The Devil-boy shook his head, pushing the glass away.
“What’s the matter? Not old enough?” and Slayton let out a rough wheezing laugh at the thought of the Devil being underage. That was a good one!
“No time,” said his guest, looking into Slayton’s eyes, probing his very thoughts. “No time, I’m in a hurry.”
Only then did Slayton notice that this Devil-boy across the table was sweating something awful. He was breathing quickly, and shallowly as if he was out of breath—as if he was panicked, but trying to hide it.
“What’s yer angle?” asked Slayton.
“Angle?”
“If ya come to take me, how come y’aint done it? Go on—get it over with. I ain’t got no patience for the likes a you!”
The Devil-boy smiled a crooked, leprous smile. “You have no idea how very important you are,” he said. “I wouldn’t touch a hair on your head.”
“Then what are ya here fer?”
“Dinner,” said the Devil.
Slayton shook his head, and the world spun in circles one way and then the other. He took another swig of whiskey and left to see what there was to eat in the kitchen. What was the Devil likely to eat? he wondered. Beef jerky? Saltines? When he stumbled back out of the kitchen, he saw his visitor searching through his munitions locker, which had been locked.
“You get your nose outta there!” shouted Slayton, but the fat Devil boy didn’t move.
“You collect weapons?” asked the Devil-boy.
“What business is it of yours?”
The Devil-boy swung the door wide to reveal Slayton’s cache—a regular arsenal of all types of weaponry from rifle to pistol, from Bowie knife to crossbow. All shiny and clean.

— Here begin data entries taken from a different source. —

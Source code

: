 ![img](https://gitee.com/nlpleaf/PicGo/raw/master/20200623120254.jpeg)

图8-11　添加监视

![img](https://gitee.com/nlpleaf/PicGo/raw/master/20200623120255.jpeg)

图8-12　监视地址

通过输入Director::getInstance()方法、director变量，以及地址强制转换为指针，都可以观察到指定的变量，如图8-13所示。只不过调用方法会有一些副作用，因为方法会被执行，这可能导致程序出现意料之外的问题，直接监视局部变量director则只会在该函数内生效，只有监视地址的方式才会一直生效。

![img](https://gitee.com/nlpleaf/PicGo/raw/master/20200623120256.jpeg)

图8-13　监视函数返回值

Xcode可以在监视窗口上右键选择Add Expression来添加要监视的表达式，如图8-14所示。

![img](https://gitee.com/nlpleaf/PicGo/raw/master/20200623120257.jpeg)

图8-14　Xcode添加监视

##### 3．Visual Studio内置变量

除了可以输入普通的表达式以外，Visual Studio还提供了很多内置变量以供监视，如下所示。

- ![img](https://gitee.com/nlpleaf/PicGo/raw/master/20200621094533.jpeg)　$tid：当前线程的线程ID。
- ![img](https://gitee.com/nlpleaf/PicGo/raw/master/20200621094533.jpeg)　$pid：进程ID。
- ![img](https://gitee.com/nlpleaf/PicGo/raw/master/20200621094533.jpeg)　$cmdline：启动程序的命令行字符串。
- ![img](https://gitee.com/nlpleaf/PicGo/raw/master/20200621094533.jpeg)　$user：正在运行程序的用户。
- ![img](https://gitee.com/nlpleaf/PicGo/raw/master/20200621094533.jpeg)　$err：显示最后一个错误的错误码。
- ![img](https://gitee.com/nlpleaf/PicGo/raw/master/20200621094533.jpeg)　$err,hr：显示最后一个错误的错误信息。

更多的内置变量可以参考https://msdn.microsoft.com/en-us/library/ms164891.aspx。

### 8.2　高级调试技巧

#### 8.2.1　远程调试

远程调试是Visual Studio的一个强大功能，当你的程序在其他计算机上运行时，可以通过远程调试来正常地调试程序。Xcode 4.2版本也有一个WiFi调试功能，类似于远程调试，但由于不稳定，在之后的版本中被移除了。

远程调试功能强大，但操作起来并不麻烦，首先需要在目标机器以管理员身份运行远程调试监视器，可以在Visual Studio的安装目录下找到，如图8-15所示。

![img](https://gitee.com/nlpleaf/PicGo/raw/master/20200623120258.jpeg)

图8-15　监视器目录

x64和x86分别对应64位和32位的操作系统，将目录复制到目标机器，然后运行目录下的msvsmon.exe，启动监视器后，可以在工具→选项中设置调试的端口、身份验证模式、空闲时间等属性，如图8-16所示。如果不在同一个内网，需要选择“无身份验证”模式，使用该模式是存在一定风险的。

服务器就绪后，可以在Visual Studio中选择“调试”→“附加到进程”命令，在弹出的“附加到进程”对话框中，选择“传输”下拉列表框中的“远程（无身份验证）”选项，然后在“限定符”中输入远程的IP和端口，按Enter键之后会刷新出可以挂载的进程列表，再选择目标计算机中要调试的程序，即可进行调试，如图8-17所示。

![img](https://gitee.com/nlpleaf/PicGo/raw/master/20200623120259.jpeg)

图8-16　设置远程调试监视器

“Most of ’em never been fired,” said Slayton. “All loaded, though. You never know when you might need one.”
“It’s a fine collection,” said the Devil-boy. Then he turned to the many items on Slayton’s shelves. Old family pictures. Knickknacks from here and there. He brushed his finger across the dusty shelf, and his eyes darted back and forth, looking at everything—first everything on the shelf, then everything in the room. His eyes moved so quickly, Slayton couldn’t keep up with him. Those awful blue-green eyes—they were invading him, weren’t they? They were violating all of his personal things. Slayton could not stand for this, so he grabbed one of the many weapons stacked in his closet—a rifle—and aimed it at the Devil.
“I don’t got no dinner for you,” Slayton said. “You’d better go now.”
The Devil-boy ignored Slayton. Instead, he tilted his head slightly, as if listening . . . then he sniffed the air . . . and then it was as if something snapped into place. He turned his eyes to Slayton once more and fixed his gaze.